SUMMARY OF THE INVENTION

It is an object of the invention to provide a method, system and computer program of the types referred to above that result in video data summarizing a video segment that is informative when displayed on a small screen or within a small screen area.

This object is achieved by the method according to the invention, in which the step of analyzing includes performing a method of analyzing video data for identifying frames corresponding to close-up shots of at least one type.

By identifying and selecting from frames corresponding to close-up shots, frames with relatively low spatial frequencies are selected. Thus, such frames can be scaled down - whereby they are sub-sampled in space - to generate scaled down frames that are still informative. Because the close-up shots generally correspond to important elements of a video segment - they provide a detailed view of the actors, important dialogues for the storyline - they are of themselves relatively informative of the whole video segment. The scaled down selected frames are well-suited for display on small screens or within small parts of a larger screen area.

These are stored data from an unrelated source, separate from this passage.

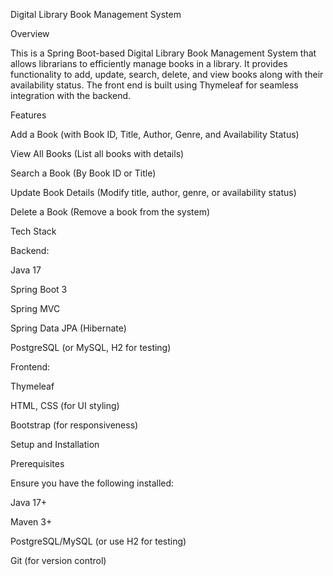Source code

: Digital Library Book Management System

Overview

This is a Spring Boot-based Digital Library Book Management System that allows librarians to efficiently manage books in a library. It provides functionality to add, update, search, delete, and view books along with their availability status. The front end is built using Thymeleaf for seamless integration with the backend.

Features

Add a Book (with Book ID, Title, Author, Genre, and Availability Status)

View All Books (List all books with details)

Search a Book (By Book ID or Title)

Update Book Details (Modify title, author, genre, or availability status)

Delete a Book (Remove a book from the system)

Tech Stack

Backend:

Java 17

Spring Boot 3

Spring MVC

Spring Data JPA (Hibernate)

PostgreSQL (or MySQL, H2 for testing)

Frontend:

Thymeleaf

HTML, CSS (for UI styling)

Bootstrap (for responsiveness)

Setup and Installation

Prerequisites

Ensure you have the following installed:

Java 17+

Maven 3+

PostgreSQL/MySQL (or use H2 for testing)

Git (for version control)

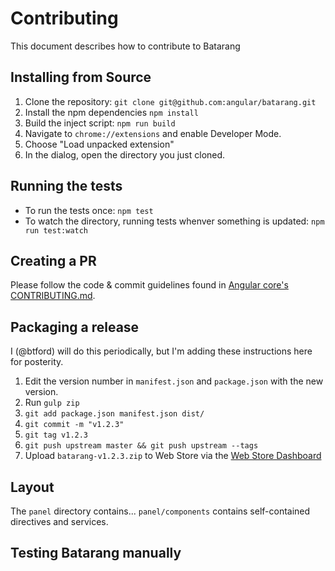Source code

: # Contributing

This document describes how to contribute to Batarang

## Installing from Source

1. Clone the repository: `git clone git@github.com:angular/batarang.git`
2. Install the npm dependencies `npm install`
3. Build the inject script: `npm run build`
4. Navigate to `chrome://extensions` and enable Developer Mode.
5. Choose "Load unpacked extension"
6. In the dialog, open the directory you just cloned.

## Running the tests

- To run the tests once: `npm test`
- To watch the directory, running tests whenver something is updated: `npm run test:watch`

## Creating a PR

Please follow the code & commit guidelines found in [Angular core's CONTRIBUTING.md](https://github.com/angular/angular.js/blob/master/CONTRIBUTING.md#submitting-a-pull-request).

## Packaging a release

I (@btford) will do this periodically, but I'm adding these instructions here
for posterity.

1. Edit the version number in `manifest.json` and `package.json` with the new version.
2. Run `gulp zip`
3. `git add package.json manifest.json dist/`
4. `git commit -m "v1.2.3"`
5. `git tag v1.2.3`
6. `git push upstream master && git push upstream --tags`
7. Upload `batarang-v1.2.3.zip` to Web Store via the [Web Store Dashboard](https://chrome.google.com/webstore/developer/dashboard)

## Layout

The `panel` directory contains...
`panel/components` contains self-contained directives and services.

## Testing Batarang manually


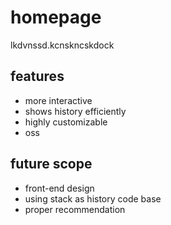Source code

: # homepage
 lkdvnssd.kcnskncskdock

## features 
* more interactive 
* shows history efficiently 
* highly customizable 
* oss
## future scope 
* front-end design 
* using stack as history code base 
* proper recommendation 
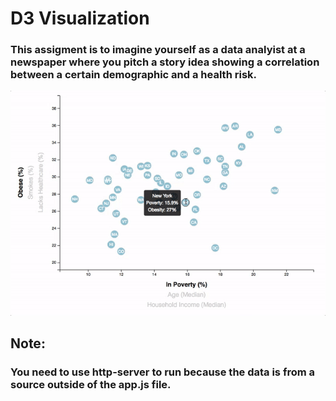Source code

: # D3 Visualization

### This assigment is to imagine yourself as a data analyist at a newspaper where you pitch a story idea showing a correlation between a certain demographic and a health risk. 

![gif](d3.gif)

## Note:
### You need to use http-server to run because the data is from a source outside of the app.js file.
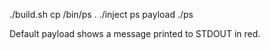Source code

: ./build.sh
cp /bin/ps .
./inject ps payload
./ps

Default payload shows a message printed to STDOUT in red.

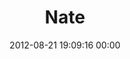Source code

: ---
title: "Nate"
date: 2012-08-21 19:09:16 00:00
permalink: /natevillegas
twitter: ""
likes: [1290]
id: 1305
gravatar: "http://www.gravatar.com/avatar/defc75e07d366c231c9d4ab95675c788"
---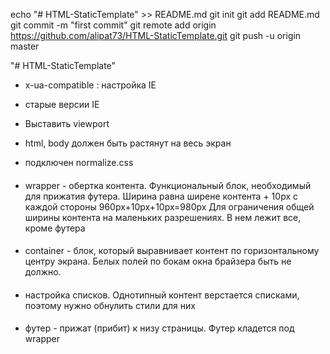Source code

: echo "# HTML-StaticTemplate" >> README.md
git init
git add README.md
git commit -m "first commit"
git remote add origin https://github.com/alipat73/HTML-StaticTemplate.git
git push -u origin master


"# HTML-StaticTemplate" 
- x-ua-compatible : настройка IE 
- старые версии IE
- Выставить viewport
- html, body должен быть растянут на весь экран

- подключен normalize.css
####
- wrapper - обертка контента. Функциональный блок, необходимый для
  прижатия футера.
  Ширина равна ширене контента + 10px с каждой стороны
  960px+10px+10px=980px
  Для ограничения общей ширины контента на маленьких разрешениях.
  В нем лежит все, кроме футера
####
- container - блок, который выравнивает контент
  по горизонтальному центру экрана.
  Белых полей по бокам окна брайзера быть не должно.
####
- настройка списков. Однотипный контент верстается списками,
  поэтому нужно обнулить стили для них
####
- футер - прижат (прибит) к низу страницы.
  Футер кладется под wrapper


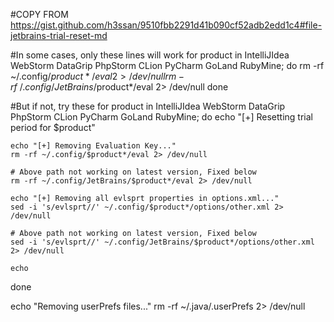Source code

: #COPY FROM https://gist.github.com/h3ssan/9510fbb2291d41b090cf52adb2edd1c4#file-jetbrains-trial-reset-md

#In some cases, only these lines will work
for product in IntelliJIdea WebStorm DataGrip PhpStorm CLion PyCharm GoLand RubyMine; do
    rm -rf ~/.config/$product*/eval 2> /dev/null
    rm -rf ~/.config/JetBrains/$product*/eval 2> /dev/null
done

#But if not, try these
for product in IntelliJIdea WebStorm DataGrip PhpStorm CLion PyCharm GoLand RubyMine; do
    echo "[+] Resetting trial period for $product"

    echo "[+] Removing Evaluation Key..."
    rm -rf ~/.config/$product*/eval 2> /dev/null

    # Above path not working on latest version, Fixed below
    rm -rf ~/.config/JetBrains/$product*/eval 2> /dev/null

    echo "[+] Removing all evlsprt properties in options.xml..."
    sed -i 's/evlsprt//' ~/.config/$product*/options/other.xml 2> /dev/null

    # Above path not working on latest version, Fixed below
    sed -i 's/evlsprt//' ~/.config/JetBrains/$product*/options/other.xml 2> /dev/null

    echo
done

echo "Removing userPrefs files..."
rm -rf ~/.java/.userPrefs 2> /dev/null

An embodiment of the method includes selecting a plurality of video frames and assembling scaled down versions of the selected video frames into a video summary sequence. As a result, information is conveyed about a video segment representing an evolving sequence of events. The summary sequence is suitable for representing a plurality of events. As the video frames are analyzed for close-up shots and the appropriate video frames or at least video frames adjacent thereto are selected, each selected video frame is likely to show an important event. Because the selected plurality of video frames are scaled down, the summary sequence is suitable for displaying scenes representing important events in a clearly recognizable manner on a small screen area.

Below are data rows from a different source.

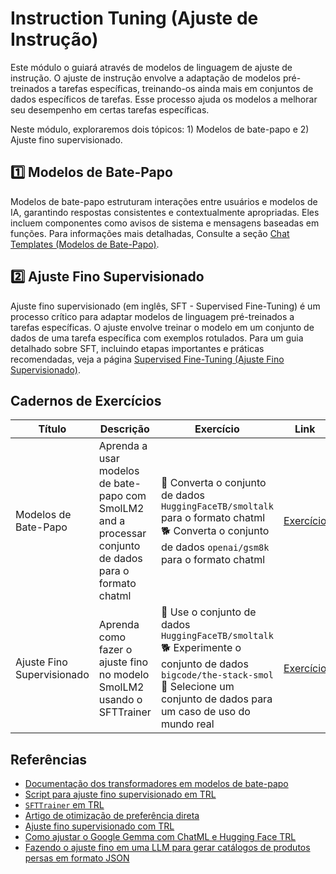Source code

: # Instruction Tuning (Ajuste de Instrução)

Este módulo o guiará através de modelos de linguagem de ajuste de instrução. O ajuste de instrução envolve a adaptação de modelos pré-treinados a tarefas específicas, treinando-os ainda mais em conjuntos de dados específicos de tarefas. Esse processo ajuda os modelos a melhorar seu desempenho em certas tarefas específicas.

Neste módulo, exploraremos dois tópicos: 1) Modelos de bate-papo e 2) Ajuste fino supervisionado.

## 1️⃣ Modelos de Bate-Papo

Modelos de bate-papo estruturam interações entre usuários e modelos de IA, garantindo respostas consistentes e contextualmente apropriadas. Eles incluem componentes como avisos de sistema e mensagens baseadas em funções. Para informações mais detalhadas, Consulte a seção [Chat Templates (Modelos de Bate-Papo)](./chat_templates.md).

## 2️⃣ Ajuste Fino Supervisionado

Ajuste fino supervisionado (em inglês, SFT - Supervised Fine-Tuning) é um processo crítico para adaptar modelos de linguagem pré-treinados a tarefas específicas. O ajuste envolve treinar o modelo em um conjunto de dados de uma tarefa específica com exemplos rotulados. Para um guia detalhado sobre SFT, incluindo etapas importantes e práticas recomendadas, veja a página [Supervised Fine-Tuning (Ajuste Fino Supervisionado)](./supervised_fine_tuning.md).

## Cadernos de Exercícios

| Título | Descrição | Exercício | Link | Colab |
|-------|-------------|----------|------|-------|
| Modelos de Bate-Papo | Aprenda a usar modelos de bate-papo com SmolLM2 and a processar conjunto de dados para o formato chatml | 🐢 Converta o conjunto de dados `HuggingFaceTB/smoltalk` para o formato chatml<br> 🐕 Converta o conjunto de dados `openai/gsm8k` para o formato chatml | [Exercício](./notebooks/chat_templates_example.ipynb) | <a target="_blank" href="https://colab.research.google.com/github/kshivendu/smol-course/blob/main/1_instruction_tuning/notebooks/chat_templates_example.ipynb"><img src="https://colab.research.google.com/assets/colab-badge.svg" alt="Open In Colab"/></a> |
| Ajuste Fino Supervisionado | Aprenda como fazer o ajuste fino no modelo SmolLM2 usando o SFTTrainer | 🐢 Use o conjunto de dados `HuggingFaceTB/smoltalk`<br>🐕 Experimente o conjunto de dados `bigcode/the-stack-smol`<br>🦁 Selecione um conjunto de dados para um caso de uso do mundo real | [Exercício](./notebooks/sft_finetuning_example.ipynb) | <a target="_blank" href="https://colab.research.google.com/github/kshivendu/smol-course/blob/main/1_instruction_tuning/notebooks/sft_finetuning_example.ipynb"><img src="https://colab.research.google.com/assets/colab-badge.svg" alt="Open In Colab"/></a> |

## Referências

- [Documentação dos transformadores em modelos de bate-papo](https://huggingface.co/docs/transformers/main/en/chat_templating)
- [Script para ajuste fino supervisionado em TRL](https://github.com/huggingface/trl/blob/main/examples/scripts/sft.py)
- [`SFTTrainer` em TRL](https://huggingface.co/docs/trl/main/en/sft_trainer)
- [Artigo de otimização de preferência direta](https://arxiv.org/abs/2305.18290)
- [Ajuste fino supervisionado com TRL](https://huggingface.co/docs/trl/main/en/tutorials/supervised_finetuning)
- [Como ajustar o Google Gemma com ChatML e Hugging Face TRL](https://www.philschmid.de/fine-tune-google-gemma)
- [Fazendo o ajuste fino em uma LLM para gerar catálogos de produtos persas em formato JSON](https://huggingface.co/learn/cookbook/en/fine_tuning_llm_to_generate_persian_product_catalogs_in_json_format)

A variant includes obtaining at least one audio track segment for synchronized reproduction with the video summary sequence. As a result, an increase of the information content of the video summary is achieved.

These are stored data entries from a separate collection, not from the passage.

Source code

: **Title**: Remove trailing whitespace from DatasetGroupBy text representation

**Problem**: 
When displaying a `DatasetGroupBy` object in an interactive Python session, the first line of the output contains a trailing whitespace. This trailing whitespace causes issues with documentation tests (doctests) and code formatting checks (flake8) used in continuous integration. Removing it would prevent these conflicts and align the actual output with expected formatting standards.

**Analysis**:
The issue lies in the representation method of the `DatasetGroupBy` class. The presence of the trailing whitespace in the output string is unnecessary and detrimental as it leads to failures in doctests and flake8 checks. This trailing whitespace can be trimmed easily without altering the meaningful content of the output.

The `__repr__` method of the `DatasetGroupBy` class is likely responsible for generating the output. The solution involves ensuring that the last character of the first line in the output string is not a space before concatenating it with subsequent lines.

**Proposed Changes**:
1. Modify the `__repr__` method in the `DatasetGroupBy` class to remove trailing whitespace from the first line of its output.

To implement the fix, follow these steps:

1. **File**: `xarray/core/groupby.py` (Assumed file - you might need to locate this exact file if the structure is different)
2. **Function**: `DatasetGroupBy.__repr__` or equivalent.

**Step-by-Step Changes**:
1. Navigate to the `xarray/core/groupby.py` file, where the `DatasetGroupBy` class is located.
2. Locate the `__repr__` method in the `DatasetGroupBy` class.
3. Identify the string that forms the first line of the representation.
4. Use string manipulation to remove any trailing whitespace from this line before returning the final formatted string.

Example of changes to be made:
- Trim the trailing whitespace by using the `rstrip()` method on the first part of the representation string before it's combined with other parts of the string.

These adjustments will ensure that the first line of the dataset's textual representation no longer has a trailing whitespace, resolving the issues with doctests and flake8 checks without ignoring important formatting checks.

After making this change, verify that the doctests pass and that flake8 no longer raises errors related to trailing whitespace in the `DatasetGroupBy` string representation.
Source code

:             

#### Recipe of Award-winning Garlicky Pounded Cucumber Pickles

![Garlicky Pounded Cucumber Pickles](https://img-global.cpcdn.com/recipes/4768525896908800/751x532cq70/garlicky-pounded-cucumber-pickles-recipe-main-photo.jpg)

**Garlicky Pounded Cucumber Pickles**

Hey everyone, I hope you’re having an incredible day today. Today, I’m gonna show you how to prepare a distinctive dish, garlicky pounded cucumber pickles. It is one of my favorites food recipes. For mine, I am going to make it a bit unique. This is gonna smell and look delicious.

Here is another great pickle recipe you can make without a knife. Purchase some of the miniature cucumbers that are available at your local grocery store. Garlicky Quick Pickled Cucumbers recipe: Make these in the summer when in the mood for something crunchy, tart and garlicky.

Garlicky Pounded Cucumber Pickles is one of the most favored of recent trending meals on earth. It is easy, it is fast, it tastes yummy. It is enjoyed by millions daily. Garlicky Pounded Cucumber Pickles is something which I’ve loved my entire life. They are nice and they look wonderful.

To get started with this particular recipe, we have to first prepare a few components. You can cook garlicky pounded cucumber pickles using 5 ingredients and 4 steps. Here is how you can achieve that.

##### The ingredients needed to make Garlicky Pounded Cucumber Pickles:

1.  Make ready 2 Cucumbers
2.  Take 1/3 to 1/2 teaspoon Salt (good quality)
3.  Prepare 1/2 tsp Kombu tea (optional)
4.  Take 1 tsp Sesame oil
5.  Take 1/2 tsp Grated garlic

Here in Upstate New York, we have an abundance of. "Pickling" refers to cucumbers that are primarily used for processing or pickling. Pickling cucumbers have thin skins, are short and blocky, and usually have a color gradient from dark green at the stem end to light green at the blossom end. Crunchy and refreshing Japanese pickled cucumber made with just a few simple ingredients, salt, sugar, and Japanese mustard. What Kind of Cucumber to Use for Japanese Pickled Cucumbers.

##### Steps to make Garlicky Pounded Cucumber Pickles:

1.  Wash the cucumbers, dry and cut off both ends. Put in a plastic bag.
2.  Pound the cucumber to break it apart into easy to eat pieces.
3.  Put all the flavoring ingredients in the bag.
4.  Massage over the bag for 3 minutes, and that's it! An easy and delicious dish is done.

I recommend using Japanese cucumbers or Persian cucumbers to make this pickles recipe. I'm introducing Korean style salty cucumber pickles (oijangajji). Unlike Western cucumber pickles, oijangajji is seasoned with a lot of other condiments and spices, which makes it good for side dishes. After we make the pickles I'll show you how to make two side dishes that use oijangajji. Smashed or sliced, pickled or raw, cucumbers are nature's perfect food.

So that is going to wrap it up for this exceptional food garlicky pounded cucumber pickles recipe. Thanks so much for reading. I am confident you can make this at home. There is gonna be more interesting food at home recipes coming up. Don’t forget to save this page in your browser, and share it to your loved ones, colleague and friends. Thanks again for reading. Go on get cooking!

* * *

A variant includes determining how many frames should be assembled into the video summary sequence in dependence on the lengths of the audio track segments.

As a result, synchronization is relatively easy to achieve. Audio information would become unintelligible more quickly if the audio tracks were to be adapted to the length of the video summary sequence, whereas the addition or omission of video frames will not generally affect the intelligibility of the video summary sequence to the same extent.

A variant includes obtaining text data associated with the video segment and synthesizing at least one of the audio track segments, based on the text data. As a result, audio information can be added to the video summary sequence without having to truncate dialogues or background music in any original soundtrack accompanying the video segment to be summarized.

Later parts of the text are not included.